Work instructions — Only the lines of the data below from the one with "14 | [43.254.218.98](https://vuldb.com/?ip.43.254.218.98)" through the one with "24 | [45.128.221.172](https://vuldb.com/?ip.45.128.221.172)" are wanted. Repeat them exactly.
───── Supplied material
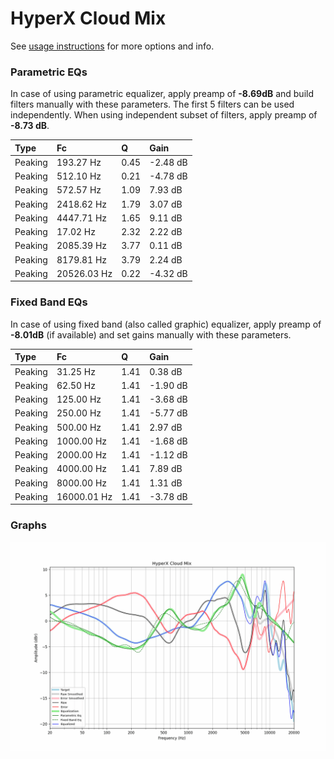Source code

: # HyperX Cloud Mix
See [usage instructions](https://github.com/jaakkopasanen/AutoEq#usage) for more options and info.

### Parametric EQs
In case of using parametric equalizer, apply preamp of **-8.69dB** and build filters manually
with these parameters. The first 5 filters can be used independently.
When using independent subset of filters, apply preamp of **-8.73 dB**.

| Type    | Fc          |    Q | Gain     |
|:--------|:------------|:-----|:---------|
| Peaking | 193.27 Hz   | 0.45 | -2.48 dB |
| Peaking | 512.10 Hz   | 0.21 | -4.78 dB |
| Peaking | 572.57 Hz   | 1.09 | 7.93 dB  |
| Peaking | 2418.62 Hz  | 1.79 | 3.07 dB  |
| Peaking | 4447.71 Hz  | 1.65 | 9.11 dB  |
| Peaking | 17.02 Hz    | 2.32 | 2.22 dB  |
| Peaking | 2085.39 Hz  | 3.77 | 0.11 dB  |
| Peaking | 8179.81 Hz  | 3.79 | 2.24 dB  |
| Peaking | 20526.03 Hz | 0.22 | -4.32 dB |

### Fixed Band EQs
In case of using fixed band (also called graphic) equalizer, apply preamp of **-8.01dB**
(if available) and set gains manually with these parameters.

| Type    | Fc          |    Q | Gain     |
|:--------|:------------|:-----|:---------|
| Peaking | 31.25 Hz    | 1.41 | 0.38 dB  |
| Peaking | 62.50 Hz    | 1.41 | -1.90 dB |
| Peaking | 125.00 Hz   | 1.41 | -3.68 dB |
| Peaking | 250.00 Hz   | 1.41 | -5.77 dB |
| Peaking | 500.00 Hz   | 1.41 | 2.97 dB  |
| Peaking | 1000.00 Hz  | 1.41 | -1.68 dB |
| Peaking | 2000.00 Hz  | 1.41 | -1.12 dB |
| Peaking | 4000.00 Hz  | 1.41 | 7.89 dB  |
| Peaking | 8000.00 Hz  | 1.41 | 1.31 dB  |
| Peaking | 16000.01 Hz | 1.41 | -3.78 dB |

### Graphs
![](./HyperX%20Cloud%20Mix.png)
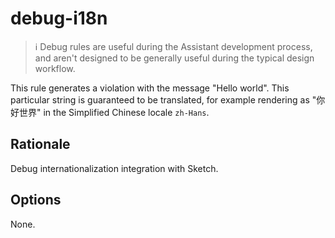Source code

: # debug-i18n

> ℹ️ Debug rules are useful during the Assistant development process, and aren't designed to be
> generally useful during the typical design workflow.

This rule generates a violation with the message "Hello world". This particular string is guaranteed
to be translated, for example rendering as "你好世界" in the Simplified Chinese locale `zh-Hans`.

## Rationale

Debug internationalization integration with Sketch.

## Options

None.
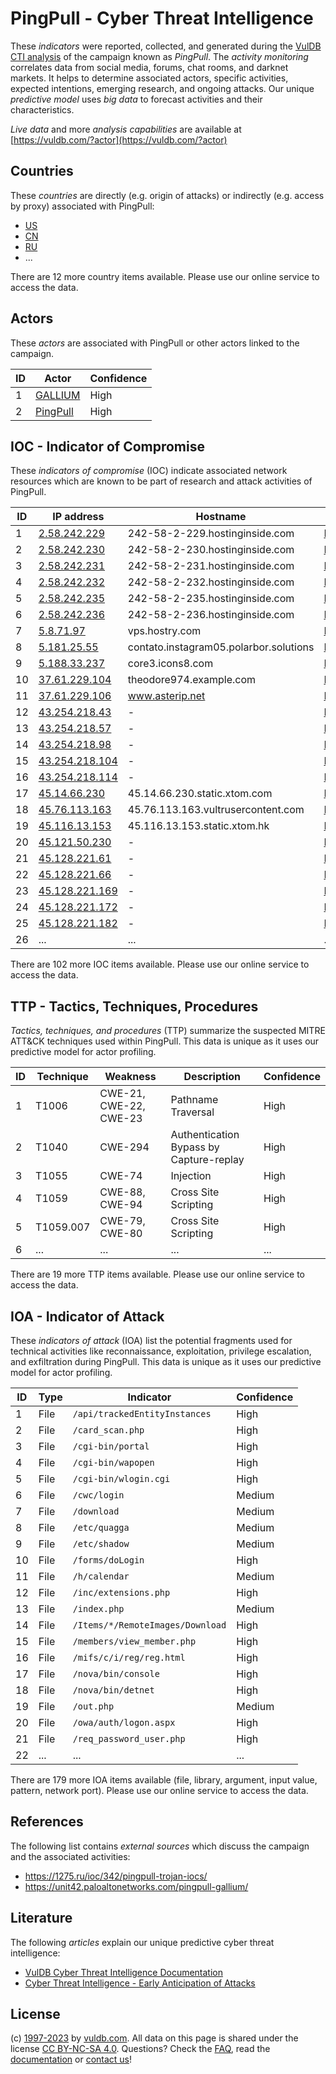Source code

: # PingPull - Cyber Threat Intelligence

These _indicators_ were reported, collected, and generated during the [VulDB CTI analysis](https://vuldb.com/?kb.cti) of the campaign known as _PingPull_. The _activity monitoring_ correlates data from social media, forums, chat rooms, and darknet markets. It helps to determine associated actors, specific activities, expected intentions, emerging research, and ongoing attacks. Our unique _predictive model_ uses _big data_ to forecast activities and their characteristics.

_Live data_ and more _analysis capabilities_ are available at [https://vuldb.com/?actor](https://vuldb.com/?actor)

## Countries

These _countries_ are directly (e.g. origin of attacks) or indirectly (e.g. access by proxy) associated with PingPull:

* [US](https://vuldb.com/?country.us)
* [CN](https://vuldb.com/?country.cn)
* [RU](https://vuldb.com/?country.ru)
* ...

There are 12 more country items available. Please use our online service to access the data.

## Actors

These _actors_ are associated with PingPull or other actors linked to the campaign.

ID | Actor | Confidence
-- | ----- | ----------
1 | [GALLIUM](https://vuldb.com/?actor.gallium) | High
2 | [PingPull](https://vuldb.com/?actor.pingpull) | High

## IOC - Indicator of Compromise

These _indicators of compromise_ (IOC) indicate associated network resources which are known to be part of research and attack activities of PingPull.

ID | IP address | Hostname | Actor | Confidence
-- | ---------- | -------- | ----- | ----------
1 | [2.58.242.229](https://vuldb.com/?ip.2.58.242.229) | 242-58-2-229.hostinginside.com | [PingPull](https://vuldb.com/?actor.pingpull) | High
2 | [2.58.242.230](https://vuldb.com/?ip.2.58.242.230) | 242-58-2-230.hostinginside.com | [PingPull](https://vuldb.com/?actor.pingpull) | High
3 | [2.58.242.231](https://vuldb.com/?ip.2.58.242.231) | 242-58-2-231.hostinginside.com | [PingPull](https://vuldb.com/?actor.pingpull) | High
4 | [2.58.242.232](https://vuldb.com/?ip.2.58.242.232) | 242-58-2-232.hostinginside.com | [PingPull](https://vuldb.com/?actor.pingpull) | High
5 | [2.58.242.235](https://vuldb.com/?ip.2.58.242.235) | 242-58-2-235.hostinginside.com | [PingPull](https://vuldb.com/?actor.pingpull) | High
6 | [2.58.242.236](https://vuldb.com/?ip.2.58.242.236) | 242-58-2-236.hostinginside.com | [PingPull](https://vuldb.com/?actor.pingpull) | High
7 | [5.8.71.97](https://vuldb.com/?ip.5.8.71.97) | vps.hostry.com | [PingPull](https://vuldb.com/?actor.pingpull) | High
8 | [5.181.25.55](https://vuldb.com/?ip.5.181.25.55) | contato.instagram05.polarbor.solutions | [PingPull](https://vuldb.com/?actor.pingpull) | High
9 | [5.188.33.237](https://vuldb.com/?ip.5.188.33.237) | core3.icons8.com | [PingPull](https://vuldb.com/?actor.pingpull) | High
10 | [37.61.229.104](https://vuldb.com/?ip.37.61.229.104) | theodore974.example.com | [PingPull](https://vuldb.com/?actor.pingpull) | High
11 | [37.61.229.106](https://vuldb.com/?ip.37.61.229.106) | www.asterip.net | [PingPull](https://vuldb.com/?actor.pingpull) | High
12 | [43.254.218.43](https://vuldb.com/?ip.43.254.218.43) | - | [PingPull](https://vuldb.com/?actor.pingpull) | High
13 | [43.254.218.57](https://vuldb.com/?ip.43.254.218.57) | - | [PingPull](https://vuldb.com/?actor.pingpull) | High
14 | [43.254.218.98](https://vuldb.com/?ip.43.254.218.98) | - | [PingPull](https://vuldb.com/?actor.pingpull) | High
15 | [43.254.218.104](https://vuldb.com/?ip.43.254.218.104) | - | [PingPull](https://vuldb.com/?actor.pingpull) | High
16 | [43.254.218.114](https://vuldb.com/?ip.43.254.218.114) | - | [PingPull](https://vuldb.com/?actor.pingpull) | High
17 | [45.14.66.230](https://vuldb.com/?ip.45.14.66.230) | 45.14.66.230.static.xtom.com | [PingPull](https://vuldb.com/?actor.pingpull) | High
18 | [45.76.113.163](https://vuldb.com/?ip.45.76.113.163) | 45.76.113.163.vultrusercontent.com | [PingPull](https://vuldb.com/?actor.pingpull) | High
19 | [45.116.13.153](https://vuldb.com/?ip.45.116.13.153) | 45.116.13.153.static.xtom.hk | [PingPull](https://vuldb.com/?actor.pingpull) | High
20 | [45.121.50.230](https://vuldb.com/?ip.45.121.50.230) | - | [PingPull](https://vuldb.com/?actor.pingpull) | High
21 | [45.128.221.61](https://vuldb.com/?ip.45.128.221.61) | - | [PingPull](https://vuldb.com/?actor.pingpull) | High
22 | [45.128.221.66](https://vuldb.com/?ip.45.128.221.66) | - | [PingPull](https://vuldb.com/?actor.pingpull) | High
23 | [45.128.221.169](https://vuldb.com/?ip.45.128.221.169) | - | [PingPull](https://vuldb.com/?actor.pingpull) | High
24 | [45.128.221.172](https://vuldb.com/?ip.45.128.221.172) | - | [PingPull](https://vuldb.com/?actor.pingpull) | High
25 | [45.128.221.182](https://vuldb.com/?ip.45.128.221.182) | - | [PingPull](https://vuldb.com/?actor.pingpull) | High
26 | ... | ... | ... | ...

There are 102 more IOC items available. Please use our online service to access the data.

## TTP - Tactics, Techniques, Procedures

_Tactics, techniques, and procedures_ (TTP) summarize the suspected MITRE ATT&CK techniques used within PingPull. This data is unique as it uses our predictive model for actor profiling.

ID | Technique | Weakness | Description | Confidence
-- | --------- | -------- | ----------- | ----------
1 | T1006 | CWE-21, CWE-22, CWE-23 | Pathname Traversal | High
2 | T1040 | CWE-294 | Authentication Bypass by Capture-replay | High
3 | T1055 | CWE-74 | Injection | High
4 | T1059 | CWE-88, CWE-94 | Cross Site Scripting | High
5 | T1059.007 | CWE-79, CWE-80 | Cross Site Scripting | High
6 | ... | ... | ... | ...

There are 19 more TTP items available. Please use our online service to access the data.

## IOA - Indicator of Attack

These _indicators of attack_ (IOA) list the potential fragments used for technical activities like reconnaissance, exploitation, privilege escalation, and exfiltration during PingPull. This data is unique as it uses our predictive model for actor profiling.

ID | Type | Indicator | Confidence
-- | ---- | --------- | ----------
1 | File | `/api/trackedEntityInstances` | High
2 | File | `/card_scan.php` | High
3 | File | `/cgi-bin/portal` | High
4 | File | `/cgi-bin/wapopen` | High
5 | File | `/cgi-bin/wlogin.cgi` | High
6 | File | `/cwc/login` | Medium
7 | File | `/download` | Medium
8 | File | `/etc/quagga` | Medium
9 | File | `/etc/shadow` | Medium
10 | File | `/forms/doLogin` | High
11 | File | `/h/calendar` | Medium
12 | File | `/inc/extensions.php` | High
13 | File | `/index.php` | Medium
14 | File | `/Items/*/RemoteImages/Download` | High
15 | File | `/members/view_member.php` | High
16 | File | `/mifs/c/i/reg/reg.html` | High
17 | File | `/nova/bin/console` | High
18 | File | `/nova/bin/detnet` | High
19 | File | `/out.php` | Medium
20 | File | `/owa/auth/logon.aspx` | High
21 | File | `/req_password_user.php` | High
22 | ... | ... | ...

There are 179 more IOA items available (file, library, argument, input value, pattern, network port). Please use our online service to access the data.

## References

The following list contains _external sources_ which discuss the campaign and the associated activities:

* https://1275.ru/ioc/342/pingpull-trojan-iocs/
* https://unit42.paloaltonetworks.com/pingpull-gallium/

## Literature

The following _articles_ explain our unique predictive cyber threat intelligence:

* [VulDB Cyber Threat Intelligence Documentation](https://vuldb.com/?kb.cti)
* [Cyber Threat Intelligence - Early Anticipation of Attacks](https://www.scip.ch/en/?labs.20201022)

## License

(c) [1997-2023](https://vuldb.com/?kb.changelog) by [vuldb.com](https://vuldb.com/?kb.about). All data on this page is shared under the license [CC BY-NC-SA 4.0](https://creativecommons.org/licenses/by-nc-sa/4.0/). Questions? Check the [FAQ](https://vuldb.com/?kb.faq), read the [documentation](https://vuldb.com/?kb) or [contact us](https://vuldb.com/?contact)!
──────────
Task output —
14 | [43.254.218.98](https://vuldb.com/?ip.43.254.218.98) | - | [PingPull](https://vuldb.com/?actor.pingpull) | High
15 | [43.254.218.104](https://vuldb.com/?ip.43.254.218.104) | - | [PingPull](https://vuldb.com/?actor.pingpull) | High
16 | [43.254.218.114](https://vuldb.com/?ip.43.254.218.114) | - | [PingPull](https://vuldb.com/?actor.pingpull) | High
17 | [45.14.66.230](https://vuldb.com/?ip.45.14.66.230) | 45.14.66.230.static.xtom.com | [PingPull](https://vuldb.com/?actor.pingpull) | High
18 | [45.76.113.163](https://vuldb.com/?ip.45.76.113.163) | 45.76.113.163.vultrusercontent.com | [PingPull](https://vuldb.com/?actor.pingpull) | High
19 | [45.116.13.153](https://vuldb.com/?ip.45.116.13.153) | 45.116.13.153.static.xtom.hk | [PingPull](https://vuldb.com/?actor.pingpull) | High
20 | [45.121.50.230](https://vuldb.com/?ip.45.121.50.230) | - | [PingPull](https://vuldb.com/?actor.pingpull) | High
21 | [45.128.221.61](https://vuldb.com/?ip.45.128.221.61) | - | [PingPull](https://vuldb.com/?actor.pingpull) | High
22 | [45.128.221.66](https://vuldb.com/?ip.45.128.221.66) | - | [PingPull](https://vuldb.com/?actor.pingpull) | High
23 | [45.128.221.169](https://vuldb.com/?ip.45.128.221.169) | - | [PingPull](https://vuldb.com/?actor.pingpull) | High
24 | [45.128.221.172](https://vuldb.com/?ip.45.128.221.172) | - | [PingPull](https://vuldb.com/?actor.pingpull) | High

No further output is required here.